▶ **WHAT YOU SHOULD DO**
Your answer should consist of the lines in the listing that hold "https".

Top of PROVIDED ENTRIES

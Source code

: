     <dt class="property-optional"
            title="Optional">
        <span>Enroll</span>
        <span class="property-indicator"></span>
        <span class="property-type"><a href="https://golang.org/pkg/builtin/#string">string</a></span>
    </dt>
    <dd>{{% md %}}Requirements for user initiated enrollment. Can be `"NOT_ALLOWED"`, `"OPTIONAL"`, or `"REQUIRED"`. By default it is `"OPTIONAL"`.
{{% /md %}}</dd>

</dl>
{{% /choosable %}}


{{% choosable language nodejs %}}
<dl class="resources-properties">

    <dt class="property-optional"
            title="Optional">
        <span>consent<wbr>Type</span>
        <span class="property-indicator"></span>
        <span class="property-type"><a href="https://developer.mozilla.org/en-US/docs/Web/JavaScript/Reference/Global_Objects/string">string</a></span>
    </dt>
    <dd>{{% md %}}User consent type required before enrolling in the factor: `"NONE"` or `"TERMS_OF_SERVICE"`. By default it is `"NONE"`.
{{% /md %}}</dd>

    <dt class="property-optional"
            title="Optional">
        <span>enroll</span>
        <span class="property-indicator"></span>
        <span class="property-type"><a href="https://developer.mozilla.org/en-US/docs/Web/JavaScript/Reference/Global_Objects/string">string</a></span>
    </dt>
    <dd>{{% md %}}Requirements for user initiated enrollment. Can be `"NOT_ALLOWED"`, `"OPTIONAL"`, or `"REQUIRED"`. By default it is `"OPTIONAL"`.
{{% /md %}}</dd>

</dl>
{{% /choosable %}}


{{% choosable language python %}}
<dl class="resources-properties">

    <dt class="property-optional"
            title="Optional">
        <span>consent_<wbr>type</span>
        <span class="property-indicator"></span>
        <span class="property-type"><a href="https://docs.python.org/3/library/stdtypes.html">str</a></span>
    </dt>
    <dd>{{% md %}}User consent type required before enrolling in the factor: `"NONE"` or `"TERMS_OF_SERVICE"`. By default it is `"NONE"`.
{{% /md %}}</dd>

Bottom of PROVIDED ENTRIES

▶ **ANSWER SECTION**
        <span class="property-type"><a href="https://golang.org/pkg/builtin/#string">string</a></span>
        <span class="property-type"><a href="https://developer.mozilla.org/en-US/docs/Web/JavaScript/Reference/Global_Objects/string">string</a></span>
        <span class="property-type"><a href="https://developer.mozilla.org/en-US/docs/Web/JavaScript/Reference/Global_Objects/string">string</a></span>
        <span class="property-type"><a href="https://docs.python.org/3/library/stdtypes.html">str</a></span>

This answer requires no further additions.